La Madonna di mezz’agosto è un brano tratto dal “Diario Palermitano“, opera in 12 volumi, scritta dal nostro amico Santi Gnoffo, che oggi torna a trovarci tra le pagine di Amici di Cara Palermo con un bellissimo aneddoto ferragostàno, ambientato nella Palermo dei vicerè.
La storia
Un tempo, la festa dell’Assunta era molto importante e seguita da gran parte del popolo palermitano.
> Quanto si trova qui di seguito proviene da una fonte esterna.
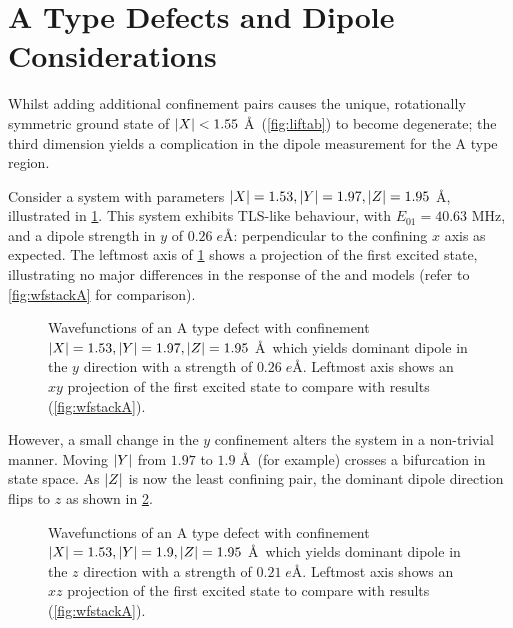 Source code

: \section{A Type Defects and Dipole Considerations}\label{sec:atype3d}

Whilst adding additional confinement pairs causes the unique, rotationally symmetric ground state of $\lvert X\rvert < 1.55$ \AA\ (\cref{fig:liftab}) to become degenerate; the third dimension yields a complication in the dipole measurement for the A type region.

Consider a system with parameters $\lvert X\rvert = 1.53, \lvert Y\rvert = 1.97, \lvert Z\rvert = 1.95$ \AA, illustrated in \cref{fig:atypey}.
This system exhibits TLS-like behaviour, with $E_{01} = 40.63$ MHz, and a dipole strength in $y$ of $0.26 \; e$\AA: perpendicular to the confining $x$ axis as expected.
The leftmost axis of \cref{fig:atypey} shows a  projection of the first excited state, illustrating no major differences in the response of the  and  models (refer to \cref{fig:wfstackA} for comparison).

\begin{figure}[htp]
  \resizebox{\textwidth}{!}{}
  \caption[B Type Defect in \textit{y}]{\label{fig:atypey}Wavefunctions of an A type defect with confinement $\lvert X\rvert = 1.53, \lvert Y\rvert = 1.97, \lvert Z\rvert = 1.95$ \AA\ which yields dominant dipole in the $y$ direction with a strength of $0.26 \; e$\AA. Leftmost axis shows an $xy$ projection of the first excited state to compare with  results (\cref{fig:wfstackA}).}
\end{figure}

However, a small change in the $y$ confinement alters the system in a non-trivial manner.
Moving $\lvert Y\rvert$ from $1.97$ to $1.9$ \AA\ (for example) crosses a bifurcation in state space.
As $\lvert Z\rvert$ is now the least confining pair, the dominant dipole direction flips to $z$ as shown in \cref{fig:atypez}.

\begin{figure}[htb]
  \resizebox{\textwidth}{!}{}
  \caption[B Type Defect in \textit{z}]{\label{fig:atypez}Wavefunctions of an A type defect with confinement $\lvert X\rvert = 1.53, \lvert Y\rvert = 1.9, \lvert Z\rvert = 1.95$ \AA\ which yields dominant dipole in the $z$ direction with a strength of $0.21 \; e$\AA. Leftmost axis shows an $xz$ projection of the first excited state to compare with  results (\cref{fig:wfstackA}).}
\end{figure}

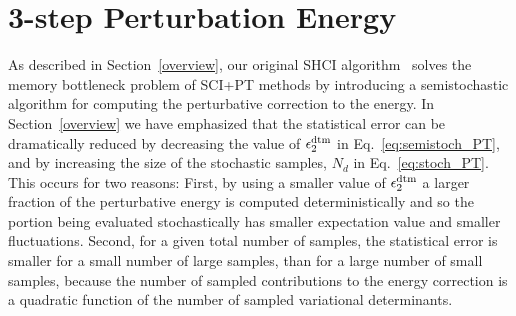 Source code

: \documentclass[%
preprint,
 superscriptaddress,
 amsmath,amssymb,
 aps,
]{revtex4-1}
\begin{document}
\section{3-step Perturbation Energy}
\label{multi}

As described in Section~\ref{overview}, our original SHCI algorithm~\cite{ShaHolJeaAlaUmr-JCTC-17} solves the memory bottleneck problem of SCI+PT methods
by introducing a semistochastic algorithm for computing the perturbative correction to the energy.
In Section~\ref{overview} we have emphasized that the
statistical error can be dramatically reduced
by decreasing the value of $\epsilon_2^{\rm dtm}$ in Eq.~\ref{eq:semistoch_PT}, and by increasing the size of the stochastic samples, $N_d$ in Eq.~\ref{eq:stoch_PT}.
This occurs for two reasons:
First, by using a smaller value of $\epsilon_{2} ^{\rm dtm}$ a larger fraction of the perturbative energy is computed deterministically
and so the portion being evaluated stochastically has smaller expectation value and smaller fluctuations.
Second, for a given total number of samples, the statistical error is smaller for a small number of large samples,
than for a large number of small samples, because the number of sampled contributions to the energy correction is a quadratic function
of the number of sampled variational determinants.
\end{document}
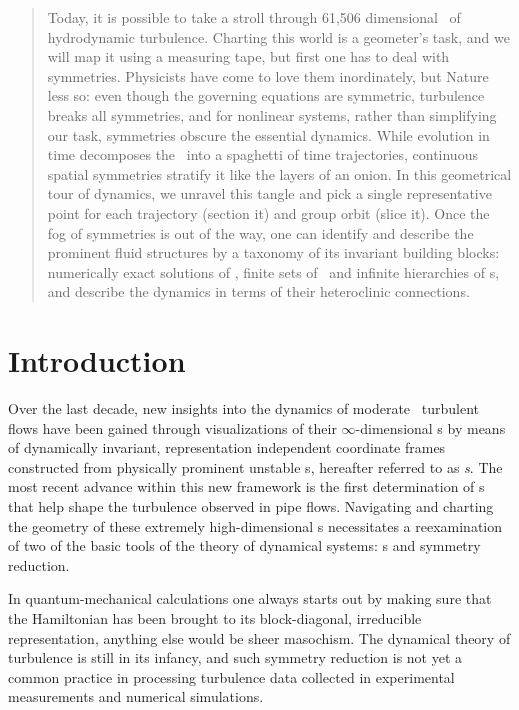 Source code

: \documentclass[aip,cha,reprint,
secnumarabic,
nofootinbib, tightenlines,
nobibnotes, showkeys, showpacs,
groupedaddress
]{revtex4-1}
\begin{document}
    \begin{quotation}
Today, it is possible to take a stroll through 61,506 dimensional
\statesp\ of hydrodynamic turbulence. Charting this world is a geometer's
task, and we will map it using a measuring tape, but first one has to
deal with symmetries. Physicists have come to love them inordinately, but
Nature less so: even though the governing equations are symmetric,
turbulence breaks all symmetries, and for nonlinear systems, rather than
simplifying our task, symmetries obscure the essential dynamics. While
evolution in time decomposes the \statesp\ into a spaghetti of time
trajectories, continuous spatial symmetries stratify it like the layers
of an onion. In this geometrical tour of dynamics, we unravel this tangle
and pick a single representative point for each trajectory (section it)
and  group orbit (slice it). Once the fog of symmetries is out of the
way, one can identify and describe the prominent fluid structures by a
taxonomy of its invariant building blocks: numerically exact solutions of
\NSe, finite sets of \reqva\ and infinite hierarchies of \rpo s, and
describe the dynamics in terms of their heteroclinic connections.
    \end{quotation}

\section{Introduction}
\label{s:intro}

Over the last decade, new insights into the dynamics of moderate
\Reynolds\ turbulent flows have been gained through visualizations of
their $\infty$-dimensional \statesp s by means of dynamically invariant,
representation independent coordinate frames constructed from
physically prominent unstable {\cohStr s}, hereafter referred to as {\em
\template s}.
The most recent advance within this new framework is the first
determination of \rpo s that help shape the turbulence observed in pipe
flows. Navigating and charting the geometry of these
extremely high-dimensional \statesp s necessitates a reexamination of two
of the basic tools of the theory of dynamical systems: \PoincSec s and
symmetry reduction.

In quantum-mechanical calculations one always starts out by making sure
that the Hamiltonian has been brought to its block-diagonal, irreducible
representation, anything else would be sheer masochism.
The dynamical theory of turbulence is still in its infancy, and such
symmetry reduction is not yet a common practice in processing  turbulence
data collected in experimental measurements and numerical simulations.
\end{document}

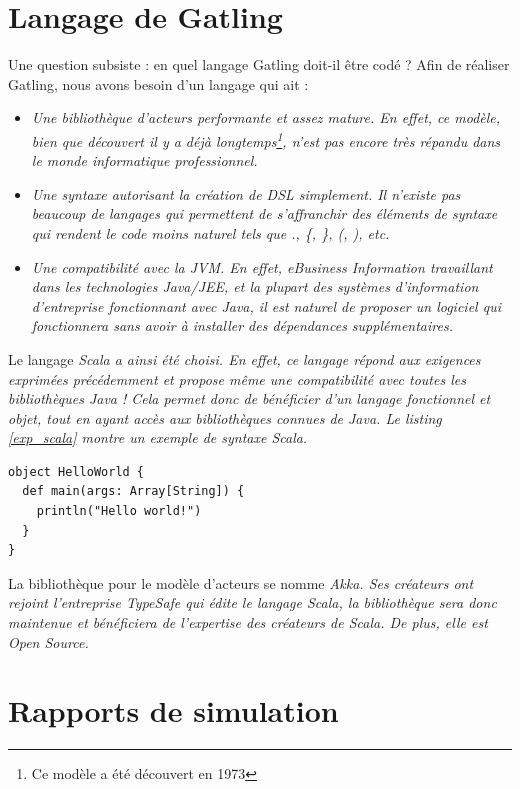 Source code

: \section{Langage de Gatling}
Une question subsiste : en quel langage Gatling doit-il être codé ? Afin de réaliser Gatling, nous avons besoin d'un langage qui ait :
\begin{itemize}
  \item \em{Une bibliothèque d'acteurs performante et assez mature}. En effet, ce modèle, bien que découvert il y a déjà longtemps\footnote{Ce modèle a été découvert en 1973\cite{actor_model_en}}, n'est pas encore très répandu dans le monde informatique professionnel.
  \item \em{Une syntaxe autorisant la création de DSL simplement}. Il n'existe pas beaucoup de langages qui permettent de s'affranchir des éléments de syntaxe qui rendent le code moins naturel tels que ., \{, \}, (, ), etc.
  \item \em{Une compatibilité avec la JVM}. En effet, eBusiness Information travaillant dans les technologies Java/JEE, et la plupart des systèmes d'information d'entreprise fonctionnant avec Java, il est naturel de proposer un logiciel qui fonctionnera sans avoir à installer des dépendances supplémentaires.
\end{itemize}

Le langage \em{Scala}\cite{www_scala} a ainsi été choisi. En effet, ce langage répond aux exigences exprimées précédemment et propose même une compatibilité avec toutes les bibliothèques Java ! Cela permet donc de bénéficier d'un langage fonctionnel et objet, tout en ayant accès aux bibliothèques connues de Java. Le listing \ref{exp_scala} montre un exemple de syntaxe Scala.

\begin{lstlisting}[caption={Exemple de code Scala},label=exp_scala]
object HelloWorld {
  def main(args: Array[String]) {
    println("Hello world!")
  }
}
\end{lstlisting}

La bibliothèque pour le modèle d'acteurs se nomme \em{Akka}\cite{www_akka}. Ses créateurs ont rejoint l'entreprise TypeSafe qui édite le langage Scala, la bibliothèque sera donc maintenue et bénéficiera de l'expertise des créateurs de Scala. De plus, elle est Open Source.

\section{Rapports de simulation}

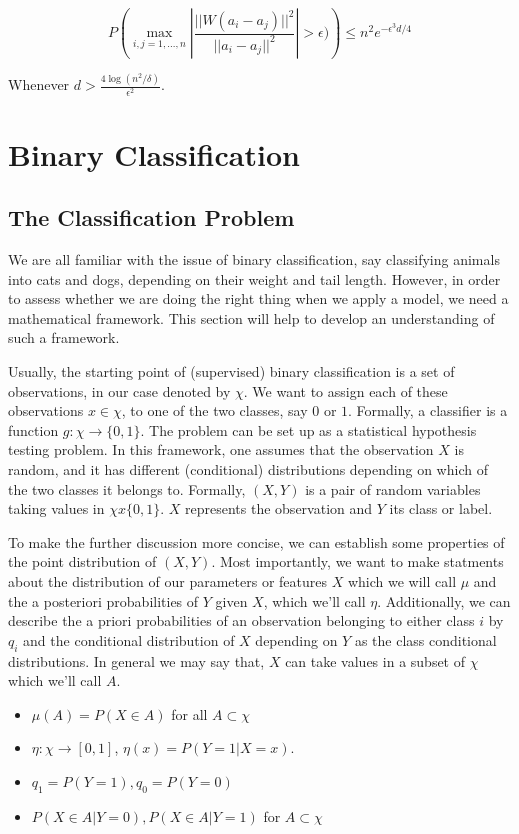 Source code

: \documentclass[12pt, authoryear]{elsarticle}
\begin{document}
$$P\left( \max_{i,j=1,...,n} \left| \frac{||W(a_i-a_j)||^2}{||a_i-a_j||^2}\right| > \epsilon )\right) \leq n^2 e^{-\epsilon^3 d/4}$$

Whenever $d > \frac{4 \log(n^2/\delta)}{\epsilon^2}$. 

\section{Binary Classification}
\subsection{The Classification Problem}

We are all familiar with the issue of binary classification, say classifying animals into cats and dogs, depending on their weight and tail length. However, in order to assess whether we are doing the right thing when we apply a model, we need a mathematical framework. This section will help to develop an understanding of such a framework. 

Usually, the starting point of (supervised) binary classification is a set of observations, in our case denoted by $\chi$. We want to assign each of these observations $x \in \chi$, to one of the two classes, say $0$ or $1$. Formally, a classifier is a function $g: \chi \rightarrow \{0,1\}$. The problem can be set up as a statistical hypothesis testing problem. In this framework, one assumes that the observation $X$ is random, and it has different (conditional) distributions depending on which of the two classes it belongs to. Formally, $(X,Y)$ is a pair of random variables taking values in $ \chi x \{0,1\}$. $X$ represents the observation and $Y$ its class or label. 

To make the further discussion more concise, we can establish some properties of the point distribution of $(X,Y)$. Most importantly, we want to make statments about the distribution of our parameters or features $X$ which we will call $\mu$ and the a posteriori probabilities of $Y$ given $X$, which we'll call $\eta$. Additionally, we can describe the a priori probabilities of an observation belonging to either class $i$ by $q_i$ and the conditional distribution of $X$ depending on $Y$ as the class conditional distributions. In general we may say that, $X$ can take values in a subset of $\chi$ which we'll call $A$.

\begin{itemize}
\item $\mu (A) = P(X \in A)$ for all $A \subset \chi$
\item $\eta: \chi \rightarrow [0,1]$, $\eta(x) = P(Y=1 | X=x)$.
\item $q_1 = P(Y=1), q_0 = P(Y=0)$
\item $P(X \in A | Y= 0) ,  P(X \in A | Y = 1)$ for $A \subset \chi$
\end{itemize}
\end{document}
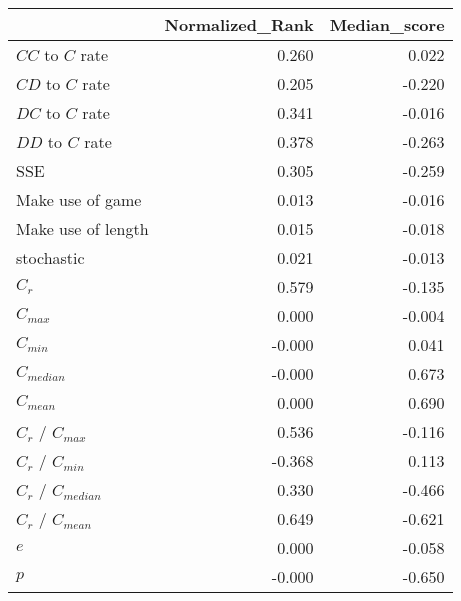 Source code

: \begin{tabular}{lrr}
\toprule
{} &  Normalized_Rank &  Median_score \\
\midrule
$CC$ to $C$ rate     &            0.260 &         0.022 \\
$CD$ to $C$ rate     &            0.205 &        -0.220 \\
$DC$ to $C$ rate     &            0.341 &        -0.016 \\
$DD$ to $C$ rate     &            0.378 &        -0.263 \\
SSE                  &            0.305 &        -0.259 \\
Make use of game     &            0.013 &        -0.016 \\
Make use of length   &            0.015 &        -0.018 \\
stochastic           &            0.021 &        -0.013 \\
$C_r$                &            0.579 &        -0.135 \\
$C_{max}$            &            0.000 &        -0.004 \\
$C_{min}$            &           -0.000 &         0.041 \\
$C_{median}$         &           -0.000 &         0.673 \\
$C_{mean}$           &            0.000 &         0.690 \\
$C_r$ / $C_{max}$    &            0.536 &        -0.116 \\
$C_r$ / $C_{min}$    &           -0.368 &         0.113 \\
$C_r$ / $C_{median}$ &            0.330 &        -0.466 \\
$C_r$ / $C_{mean}$   &            0.649 &        -0.621 \\
$e$                  &            0.000 &        -0.058 \\
$p$                  &           -0.000 &        -0.650 \\
\bottomrule
\end{tabular}
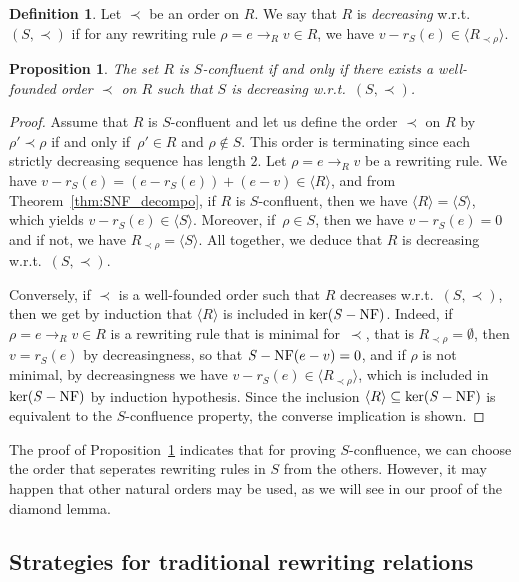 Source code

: \documentclass[11pt]{article}
\newtheorem{proposition}[theorem]{Proposition}
\theoremstyle{definition}
\newtheorem{definition}[theorem]{Definition}
\newcommand\wrt{w.r.t.}
\newcommand\Rrho{R_{\prec\rho}}
\newcommand\Span[1]{\langle #1\rangle}
\newcommand\rewR{\to_R}
\DeclareMathOperator{\SNF}{{\it S}-NF}
\begin{document}
\begin{definition}
  Let $\prec$ be an order on $R$. We say that $R$ is {\em decreasing}
  \wrt\ $(S,\prec)$ if for any rewriting rule $\rho=e\rewR v \in R$, we 
  have $v-r_S(e)\in\Span{\Rrho}$.
\end{definition}
\smallskip

\begin{proposition}\label{prop:decreasing}
  The set $R$ is $S$-confluent if and only if there exists a well-founded
  order $\prec$ on $R$ such that $S$ is decreasing \wrt\ $(S,\prec)$.
\end{proposition}

\begin{proof}
  Assume that $R$ is $S$-confluent and let us define the order $\prec$ on
  $R$ by $\rho'\prec\rho$ if and only if~$\rho'\in R$ and $\rho\notin S$.
  This order is terminating since each strictly decreasing sequence has
  length $2$. Let $\rho=e\rewR v$ be a rewriting rule. We have
  $v-r_S(e)=(e-r_S(e))+(e-v)\in\Span{R}$, and from
  Theorem~\ref{thm:SNF_decompo}, if $R$ is $S$-confluent, then we have
  $\Span{R}=\Span{S}$, which yields $v-r_S(e)\in\Span{S}$. Moreover, 
  if~$\rho\in S$, then we have $v-r_S(e)=0$ and if not, we have
  $\Rrho=\Span{S}$. All together, we deduce that $R$ is decreasing \wrt\
  $(S,\prec)$.
  \smallskip
  
  Conversely, if $\prec$ is a well-founded order such that $R$ decreases
  \wrt\ $(S,\prec)$, then we get by induction that $\Span{R}$ is included
  in $\ker(\SNF)$. Indeed, if $\rho=e\rewR v\in R$ is a rewriting rule
  that is minimal for~$\prec$, that is $\Rrho=\emptyset$, then $v=r_S(e)$
  by decreasingness, so that $\SNF(e-v)=0$, and if $\rho$ is not minimal,
  by decreasingness we have $v-r_S(e)\in\Span{\Rrho}$, which is included
  in $\ker(\SNF)$ by induction hypothesis. Since the inclusion
  $\Span{R}\subseteq\ker(\SNF)$ is equivalent to the $S$-confluence
  property, the converse implication is shown.
\end{proof}
\smallskip

The proof of Proposition~\ref{prop:decreasing} indicates that for proving
$S$-confluence, we can choose the order that seperates rewriting rules in
$S$ from the others. However, it may happen that other natural orders may
be used, as we will see in our proof of the diamond lemma.

\subsection{Strategies for traditional rewriting relations}
\label{sec:strategies_for_traditional_rewriting_relations}
\end{document}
Iniziava il 14 Agosto e durava tre giorni.
La Madonna di mezz’agosto
La festa iniziava con una spettacolare cavalcata, alla quale prendevano parte il Vicerè ed il Senato, che da Palazzo reale si snodava lungo il Cassaro ed arrivava sino alle pubbliche carceri della Vicarìa, dove alcuni condannati venivano graziati.
A tal proposito, il marchese di Villabianca, nel suo Diario trascrisse:
“Lasciando le cerimonie che la ricorrenza avea di comune con altre dell’anno, non è da trascurarne una che rimase nelle costumanze pubbliche ed ufficiali: vogliam dire la visita alle carceri pubbliche della Vicarìa“.
Per lungo volger di anni, anzi per secoli, la fece il Viceré in gala, con cavalcata della Nobiltà e del corpo del Ministero e del Sacro Consiglio, in carrozze parate di fiocchi e in pompa tutta sovrana.
La grazia
Giunto alle prigioni, liberava carcerati, rimetteva, riduceva condanne, pagava anche per integrum debiti, faceva, insomma, tutto il bene che il cuore, in armonia con le esigenze dello Stato, gli consentissero.
Ma appunto perchè ci andava spesso di mezzo la tasca, i Viceré non erano sempre teneri di questa funzione: sicché prendeva il loro posto il Capitan di Giustizia, col Presidente della Gran Corte e i rispettivi giudici e ministri fiscali, insieme con gli algozini armati di verghe e gli alabardieri di lance.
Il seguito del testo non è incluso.